L’enregistrement

Les principaux renseignements qu’utilise l’enquête TRA-patrimoine proviennent d’informations produites par l’administration de l’Enregistrement en vue de taxer la richesse individuelle au décès. Elles touchent sur deux siècles la totalité de la population française et offrent un observatoire de la richesse à la fois systématique et d’une grande continuité.

L’Enregistrement est une administration qui remonte à l’Ancien Régime. Mais, refondée en l’An VII, elle est réorganisée de façon à ce que soit strictement appliqué le principe révolutionnaire de l’universalité de l’impôt.

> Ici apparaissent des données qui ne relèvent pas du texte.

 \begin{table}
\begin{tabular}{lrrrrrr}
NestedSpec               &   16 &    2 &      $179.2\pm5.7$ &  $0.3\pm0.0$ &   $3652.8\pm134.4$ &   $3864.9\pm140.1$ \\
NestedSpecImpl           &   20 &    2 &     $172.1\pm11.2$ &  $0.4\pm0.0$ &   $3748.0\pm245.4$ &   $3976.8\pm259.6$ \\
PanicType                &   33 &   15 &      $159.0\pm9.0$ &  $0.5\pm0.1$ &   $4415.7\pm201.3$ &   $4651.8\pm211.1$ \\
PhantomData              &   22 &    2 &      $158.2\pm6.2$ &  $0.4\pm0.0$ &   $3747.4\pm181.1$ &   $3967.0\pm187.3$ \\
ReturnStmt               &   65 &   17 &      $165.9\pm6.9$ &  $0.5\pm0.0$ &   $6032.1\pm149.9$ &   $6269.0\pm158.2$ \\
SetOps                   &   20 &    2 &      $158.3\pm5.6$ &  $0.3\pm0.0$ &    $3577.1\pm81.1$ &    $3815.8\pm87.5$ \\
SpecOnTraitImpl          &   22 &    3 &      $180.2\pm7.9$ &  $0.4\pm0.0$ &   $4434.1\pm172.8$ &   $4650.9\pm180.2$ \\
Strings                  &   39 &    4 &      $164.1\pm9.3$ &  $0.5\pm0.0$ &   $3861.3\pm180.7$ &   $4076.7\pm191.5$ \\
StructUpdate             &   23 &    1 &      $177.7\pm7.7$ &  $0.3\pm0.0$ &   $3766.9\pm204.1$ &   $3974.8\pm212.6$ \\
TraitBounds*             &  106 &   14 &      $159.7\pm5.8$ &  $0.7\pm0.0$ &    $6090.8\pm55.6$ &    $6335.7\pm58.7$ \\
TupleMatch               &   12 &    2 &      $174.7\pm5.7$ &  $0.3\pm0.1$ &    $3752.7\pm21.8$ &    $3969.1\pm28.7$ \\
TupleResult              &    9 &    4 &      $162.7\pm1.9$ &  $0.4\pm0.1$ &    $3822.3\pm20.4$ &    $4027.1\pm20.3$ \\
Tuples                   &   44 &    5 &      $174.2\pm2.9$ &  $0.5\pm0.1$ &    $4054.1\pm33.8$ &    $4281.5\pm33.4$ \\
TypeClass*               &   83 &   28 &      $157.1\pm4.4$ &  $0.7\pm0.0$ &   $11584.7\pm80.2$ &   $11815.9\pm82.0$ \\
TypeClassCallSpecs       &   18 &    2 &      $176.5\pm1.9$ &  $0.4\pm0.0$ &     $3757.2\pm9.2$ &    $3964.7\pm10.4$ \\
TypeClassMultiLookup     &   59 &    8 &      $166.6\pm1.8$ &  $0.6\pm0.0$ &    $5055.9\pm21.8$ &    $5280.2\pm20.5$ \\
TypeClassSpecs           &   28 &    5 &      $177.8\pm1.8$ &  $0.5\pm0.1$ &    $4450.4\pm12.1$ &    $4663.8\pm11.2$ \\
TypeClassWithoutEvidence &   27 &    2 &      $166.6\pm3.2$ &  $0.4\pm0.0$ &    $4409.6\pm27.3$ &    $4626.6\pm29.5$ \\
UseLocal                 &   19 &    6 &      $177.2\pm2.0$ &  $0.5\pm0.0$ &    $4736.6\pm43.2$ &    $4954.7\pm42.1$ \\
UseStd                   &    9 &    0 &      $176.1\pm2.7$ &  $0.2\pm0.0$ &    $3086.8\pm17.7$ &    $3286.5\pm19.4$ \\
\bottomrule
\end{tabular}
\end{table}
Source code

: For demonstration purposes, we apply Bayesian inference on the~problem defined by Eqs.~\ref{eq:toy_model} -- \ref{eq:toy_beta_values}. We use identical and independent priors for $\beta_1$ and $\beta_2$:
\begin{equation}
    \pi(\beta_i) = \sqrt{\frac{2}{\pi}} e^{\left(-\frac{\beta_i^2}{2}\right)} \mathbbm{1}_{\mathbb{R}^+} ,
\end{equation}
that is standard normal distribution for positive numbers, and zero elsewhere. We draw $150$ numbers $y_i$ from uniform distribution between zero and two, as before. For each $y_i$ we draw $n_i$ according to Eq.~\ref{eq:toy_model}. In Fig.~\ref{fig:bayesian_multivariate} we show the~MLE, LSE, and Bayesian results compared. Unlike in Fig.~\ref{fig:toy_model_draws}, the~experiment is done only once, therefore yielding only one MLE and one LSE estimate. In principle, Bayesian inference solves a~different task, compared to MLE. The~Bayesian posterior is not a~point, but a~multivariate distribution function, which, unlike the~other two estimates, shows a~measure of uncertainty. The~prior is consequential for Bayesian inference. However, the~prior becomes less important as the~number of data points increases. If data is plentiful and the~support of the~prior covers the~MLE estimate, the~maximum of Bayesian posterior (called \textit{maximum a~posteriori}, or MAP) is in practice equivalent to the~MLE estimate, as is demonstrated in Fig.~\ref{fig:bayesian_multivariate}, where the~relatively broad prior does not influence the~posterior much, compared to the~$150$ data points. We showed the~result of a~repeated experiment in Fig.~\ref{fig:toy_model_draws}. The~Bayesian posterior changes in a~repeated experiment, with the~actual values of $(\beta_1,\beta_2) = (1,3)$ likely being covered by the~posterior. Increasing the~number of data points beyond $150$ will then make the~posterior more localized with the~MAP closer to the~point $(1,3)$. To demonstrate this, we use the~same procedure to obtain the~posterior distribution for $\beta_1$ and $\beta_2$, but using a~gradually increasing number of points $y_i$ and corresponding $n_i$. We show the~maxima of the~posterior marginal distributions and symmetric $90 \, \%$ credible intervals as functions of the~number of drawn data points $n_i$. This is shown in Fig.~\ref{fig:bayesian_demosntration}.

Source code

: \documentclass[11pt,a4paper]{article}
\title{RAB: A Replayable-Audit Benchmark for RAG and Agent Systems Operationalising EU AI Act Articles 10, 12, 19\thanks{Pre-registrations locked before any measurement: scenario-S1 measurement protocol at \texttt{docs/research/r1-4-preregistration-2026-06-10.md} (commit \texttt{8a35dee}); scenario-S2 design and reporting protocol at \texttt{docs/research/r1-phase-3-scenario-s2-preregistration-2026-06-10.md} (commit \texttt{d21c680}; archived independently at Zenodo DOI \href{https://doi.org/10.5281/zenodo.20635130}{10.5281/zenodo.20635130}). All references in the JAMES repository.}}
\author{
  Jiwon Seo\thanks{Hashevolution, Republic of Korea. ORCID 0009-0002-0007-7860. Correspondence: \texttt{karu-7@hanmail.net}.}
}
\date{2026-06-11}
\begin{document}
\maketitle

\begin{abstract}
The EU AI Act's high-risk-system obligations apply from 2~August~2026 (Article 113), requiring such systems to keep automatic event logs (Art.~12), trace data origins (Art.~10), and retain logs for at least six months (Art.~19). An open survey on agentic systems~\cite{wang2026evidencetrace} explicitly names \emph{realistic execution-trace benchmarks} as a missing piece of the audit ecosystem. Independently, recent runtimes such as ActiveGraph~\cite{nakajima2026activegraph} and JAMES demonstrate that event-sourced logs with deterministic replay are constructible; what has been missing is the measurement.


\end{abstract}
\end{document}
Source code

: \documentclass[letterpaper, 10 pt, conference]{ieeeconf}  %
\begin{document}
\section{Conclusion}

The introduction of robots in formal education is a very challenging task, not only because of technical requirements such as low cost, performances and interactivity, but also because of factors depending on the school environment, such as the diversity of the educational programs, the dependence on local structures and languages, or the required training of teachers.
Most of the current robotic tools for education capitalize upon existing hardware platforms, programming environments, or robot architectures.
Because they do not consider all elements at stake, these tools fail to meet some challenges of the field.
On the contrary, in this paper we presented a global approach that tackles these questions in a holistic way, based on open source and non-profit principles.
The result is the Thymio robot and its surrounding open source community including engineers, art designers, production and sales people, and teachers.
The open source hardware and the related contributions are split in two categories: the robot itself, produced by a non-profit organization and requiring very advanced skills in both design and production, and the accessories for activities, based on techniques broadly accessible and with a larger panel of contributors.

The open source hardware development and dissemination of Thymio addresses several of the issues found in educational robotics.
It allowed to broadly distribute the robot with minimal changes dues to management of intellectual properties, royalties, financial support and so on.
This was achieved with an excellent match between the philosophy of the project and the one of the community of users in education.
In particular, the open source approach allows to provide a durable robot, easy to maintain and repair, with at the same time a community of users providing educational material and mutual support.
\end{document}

C’est pourquoi les sources qu’elle produit constituent un moyen sûr d’atteindre la population dans son ensemble : la loi de l’an VII stipule que le fisc doit être averti de chaque décès.

Pour le ressort qui est le sien, chaque bureau de l’Enregistrement doit à la fois s’assurer que toutes les successions font bien l’objet de déclaration et que ces déclarations sont fiables, ce qui impose de se doter de moyens de vérification adéquats et donc de produire en grand nombre ses propres sources d’informations.

Les TSA

Pour pouvoir maîtriser ces différentes sources et passer rapidement de l’une à l’autre, est constitué un répertoire synthétique d’ensemble : les Tables des successions et absences (TSA). Ces Tables ont une double caractéristique. Elles portent sur tous les individus décédés et fournissent des informations précises et contrôlées sur la situation de chacun et sur son patrimoine au moment du décès.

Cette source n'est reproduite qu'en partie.